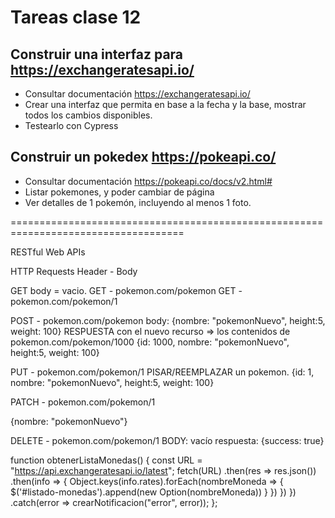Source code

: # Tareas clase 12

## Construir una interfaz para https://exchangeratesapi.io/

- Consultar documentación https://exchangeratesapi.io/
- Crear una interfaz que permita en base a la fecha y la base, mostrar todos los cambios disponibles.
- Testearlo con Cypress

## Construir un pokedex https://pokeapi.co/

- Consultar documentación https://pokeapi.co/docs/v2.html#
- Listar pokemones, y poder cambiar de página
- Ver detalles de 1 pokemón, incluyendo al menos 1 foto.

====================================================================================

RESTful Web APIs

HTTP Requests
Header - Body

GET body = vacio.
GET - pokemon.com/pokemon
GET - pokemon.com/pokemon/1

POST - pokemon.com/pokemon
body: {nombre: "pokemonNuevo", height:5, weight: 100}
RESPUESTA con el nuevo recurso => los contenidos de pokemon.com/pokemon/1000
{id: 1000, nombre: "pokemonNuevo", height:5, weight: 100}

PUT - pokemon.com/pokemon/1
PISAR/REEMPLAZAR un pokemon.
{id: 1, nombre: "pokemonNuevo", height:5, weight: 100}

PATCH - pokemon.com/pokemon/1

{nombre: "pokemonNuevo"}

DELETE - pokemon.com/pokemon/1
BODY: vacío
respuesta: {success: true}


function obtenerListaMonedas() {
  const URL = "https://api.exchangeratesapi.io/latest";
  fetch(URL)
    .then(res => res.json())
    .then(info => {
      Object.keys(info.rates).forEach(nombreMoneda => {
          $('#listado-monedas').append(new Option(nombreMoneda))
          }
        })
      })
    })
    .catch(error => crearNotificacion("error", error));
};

Your objective: Reproduce the lines above, beginning at the line with "- Consultar documentación https://pokeapi.co/docs/v2.html#" and stopping after the line with "HTTP Requests", exactly as they are.

Task response:
- Consultar documentación https://pokeapi.co/docs/v2.html#
- Listar pokemones, y poder cambiar de página
- Ver detalles de 1 pokemón, incluyendo al menos 1 foto.

====================================================================================

RESTful Web APIs

HTTP Requests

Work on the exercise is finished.